自己免疫性膵炎の治療では、コルチコステロイドを投与することがあります。

ときに、治療のために内視鏡(観察用の柔軟な管状の機器)を使用することがあります。内視鏡的逆行性胆道膵管造影(ERCP)検査と同時に内視鏡治療を行うことで、瘢痕化(狭窄)や結石によって詰まった管から溜まった液体を排出することができます。この処置によって痛みが緩和することがあります。

砕石術(さいせきじゅつ)(衝撃波で結石を砕く治療法)は、大きな結石や膵管に詰まった結石に対する治療として行われます。

膵管が拡張している場合や膵臓の一部に炎症を伴う腫瘤がある場合には、外科的な治療が選択肢の1つになります。例えば、膵管が拡張している場合は、膵臓から小腸に迂回路を形成することで、約70~80%の人で痛みが軽減します。膵管が拡張していない場合は、膵臓の一部の切除が必要になることがあります。膵臓の一部を切除すれば、インスリンを分泌する細胞を切除することになり、糖尿病が発生すことがあります。アルコールの摂取をやめており、糖尿病が生じた場合に管理ができる患者にのみ手術が行われます。

ときに膵仮性嚢胞は大きくなるにつれて痛みを引き起こすことがあり、内視鏡によって、または患部の皮膚を通して、中身を排出する減圧処置を行わなければならないことがあります。

膵酵素のサプリメント

膵酵素のサプリメントは、膵酵素の分泌を減らすことで慢性の痛みを軽減できる可能性があります。酵素による治療は安全で副作用もほとんどないため、しばしば試されますが、十分な痛みの緩和が得られないことがあります。

膵機能不全がある場合は、膵酵素の抽出物の錠剤やカプセルを食事と一緒に服用することで、便の脂肪化を抑え、食べものの吸収を改善することができますが、これらの問題が完全に消失することはまれです。サプリメントは食事とともに服用する必要があります。ときに、ヒスタミンH2受容体拮抗薬またはプロトンポンプ阻害薬(胃酸の生産を抑える薬)を膵酵素のサプリメントと一緒に服用することを医師が推奨することがあります。膵酵素による治療を行うと、通常は体重がある程度増加し、排便回数が減り、便に油滴が混ざることがなくなり、全体的に気分がよくなります。これらの処置で効果がみられない場合は、脂肪の摂取量をさらに減らしてみることができます。脂溶性ビタミン(A、D、E、K)のサプリメントも必要になることがあります。

糖尿病の管理

糖尿病の治療も参照のこと。

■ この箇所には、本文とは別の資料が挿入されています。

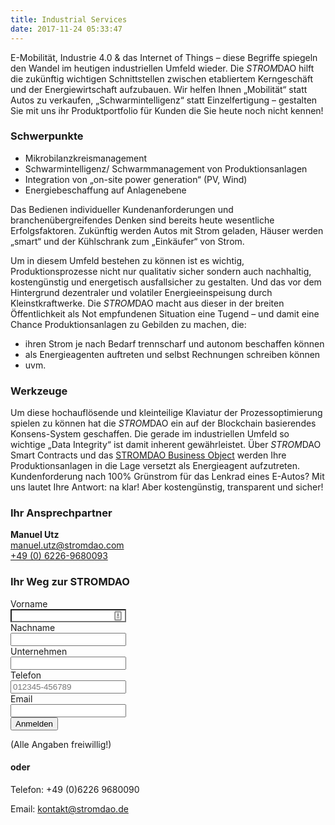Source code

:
```yaml
---
title: Industrial Services
date: 2017-11-24 05:33:47
---
```

E-Mobilität, Industrie 4.0 &amp; das Internet of Things – diese Begriffe spiegeln den Wandel im heutigen
industriellen Umfeld wieder. Die *STROM*DAO hilft die zukünftig wichtigen Schnittstellen zwischen
etabliertem Kerngeschäft und der Energiewirtschaft aufzubauen. Wir helfen Ihnen „Mobilität“ statt
Autos zu verkaufen, „Schwarmintelligenz“ statt Einzelfertigung – gestalten Sie mit uns ihr
Produktportfolio für Kunden die Sie heute noch nicht kennen!

### Schwerpunkte
 - Mikrobilanzkreismanagement
 - Schwarmintelligenz/ Schwarmmanagement von Produktionsanlagen
 - Integration von „on-site power generation“ (PV, Wind)
 - Energiebeschaffung auf Anlagenebene
 
Das Bedienen individueller Kundenanforderungen und branchenübergreifendes Denken sind bereits
heute wesentliche Erfolgsfaktoren. Zukünftig werden Autos mit Strom geladen, Häuser werden
„smart“ und der Kühlschrank zum „Einkäufer“ von Strom.

Um in diesem Umfeld bestehen zu können ist es wichtig, Produktionsprozesse nicht nur qualitativ
sicher sondern auch nachhaltig, kostengünstig und energetisch ausfallsicher zu gestalten. Und das
vor dem Hintergrund dezentraler und volatiler Energieeinspeisung durch Kleinstkraftwerke. Die
*STROM*DAO macht aus dieser in der breiten Öffentlichkeit als Not empfundenen Situation eine
Tugend – und damit eine Chance Produktionsanlagen zu Gebilden zu machen, die:
 - ihren Strom je nach Bedarf trennscharf und autonom beschaffen können
 - als Energieagenten auftreten und selbst Rechnungen schreiben können
 - uvm.

### Werkzeuge
Um diese hochauflösende und kleinteilige Klaviatur der Prozessoptimierung spielen zu können hat
die *STROM*DAO ein auf der Blockchain basierendes Konsens-System geschaffen. Die gerade im
industriellen Umfeld so wichtige „Data Integrity“ ist damit inherent gewährleistet. Über *STROM*DAO
Smart Contracts und das [STROMDAO Business Object](https://www.npmjs.com/package/stromdao-businessobject) werden Ihre Produktionsanlagen in die Lage
versetzt als Energieagent aufzutreten. Kundenforderung nach 100% Grünstrom für das Lenkrad eines
E-Autos? Mit uns lautet Ihre Antwort: na klar! Aber kostengünstig, transparent und sicher!

### Ihr Ansprechpartner
<HTML>
<div class="row">
<div class="col-md-6">
<img src="/assets/manuel_utz.png" alt=""Industrial Services - Manuel Utz">
</div>
<div class="col-md-6"><strong>Manuel Utz</strong><br/>
<a href="mailto:manuel.utz@stromdao.com">manuel.utz@stromdao.com</a><br/>
<a href="tel:+4962269680093">+49 (0) 6226-9680093</a>
</div>
</div>
</HTML>

### Ihr Weg zur **STROM**DAO
<html>
<form id="WebToLeadForm" action="https://stromdao.de/crm/index.php?entryPoint=WebToPersonCapture" method="POST" name="WebToLeadForm" class="form-horizontal">
<div class="form-group">
<label for="first_name" class="col-sm-4 control-label">Vorname</label>
<div class="col-sm-8">
<input type="text" class="form-control" id="first_name" name="first_name" placeholder="" style="background-image: url(&quot;data:image/png;base64,iVBORw0KGgoAAAANSUhEUgAAABAAAAAQCAYAAAAf8/9hAAABHklEQVQ4EaVTO26DQBD1ohQWaS2lg9JybZ+AK7hNwx2oIoVf4UPQ0Lj1FdKktevIpel8AKNUkDcWMxpgSaIEaTVv3sx7uztiTdu2s/98DywOw3Dued4Who/M2aIx5lZV1aEsy0+qiwHELyi+Ytl0PQ69SxAxkWIA4RMRTdNsKE59juMcuZd6xIAFeZ6fGCdJ8kY4y7KAuTRNGd7jyEBXsdOPE3a0QGPsniOnnYMO67LgSQN9T41F2QGrQRRFCwyzoIF2qyBuKKbcOgPXdVeY9rMWgNsjf9ccYesJhk3f5dYT1HX9gR0LLQR30TnjkUEcx2uIuS4RnI+aj6sJR0AM8AaumPaM/rRehyWhXqbFAA9kh3/8/NvHxAYGAsZ/il8IalkCLBfNVAAAAABJRU5ErkJggg==&quot;); background-repeat: no-repeat; background-attachment: scroll; background-size: 16px 18px; background-position: 98% 50%;">
</div>
</div>
<div class="form-group">
<label for="last_name" class="col-sm-4 control-label">Nachname</label>
<div class="col-sm-8">
<input type="text" class="form-control" id="last_name" name="last_name" placeholder="">
</div>
</div>
<div class="form-group">
<label for="account_name" class="col-sm-4 control-label">Unternehmen</label>
<div class="col-sm-8">
<input type="text" class="form-control" id="account_name" name="account_name" placeholder="">
</div>
</div>
<div class="form-group">
<label for="phone_work" class="col-sm-4 control-label">Telefon</label>
<div class="col-sm-8">
<input type="text" class="form-control" id="phone_work" name="phone_work" placeholder="012345-456789">
</div>
</div>
<div class="form-group">
<label for="email1" class="col-sm-4 control-label">Email</label>
<div class="col-sm-8">
<input type="email" class="form-control" id="email1" name="email1" placeholder="">
</div>
</div>
<div class="form-group">
<div class="col-sm-offset-4 col-sm-8">
<button type="submit" name="Submit" class="btn btn-danger">Anmelden</button>
</div>
</div>
<input name="portal_app" id="portal_app" type="hidden" value="qs_training">
<input name="campaign_id" id="campaign_id" type="hidden" value="f0ff27fe-2384-36ae-58fd-5a3a6847ca73">
<input name="assigned_user_id" id="assigned_user_id" type="hidden" value="1ca4aab1-1297-e170-c66b-59b531c5ad6e">
<input name="moduleDir" id="moduleDir" type="hidden" value="Leads">
</form>
</html>
(Alle Angaben freiwillig!)

#### oder
Telefon: +49 (0)6226 9680090

Email: kontakt@stromdao.de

)

慢性膵炎による糖尿病の治療では、まれに血糖降下薬の内服薬が役立ちます。インスリンが必要になることが一般的ですが、患者ではインスリンの作用のバランスを取る働きをするホルモンであるグルカゴンの濃度も低下しているため、インスリンにより問題が生じることがあります。血液中のインスリンが過剰になると、低血糖が生じ、このため低血糖昏睡が生じることがあります(低血糖の症状を参照)。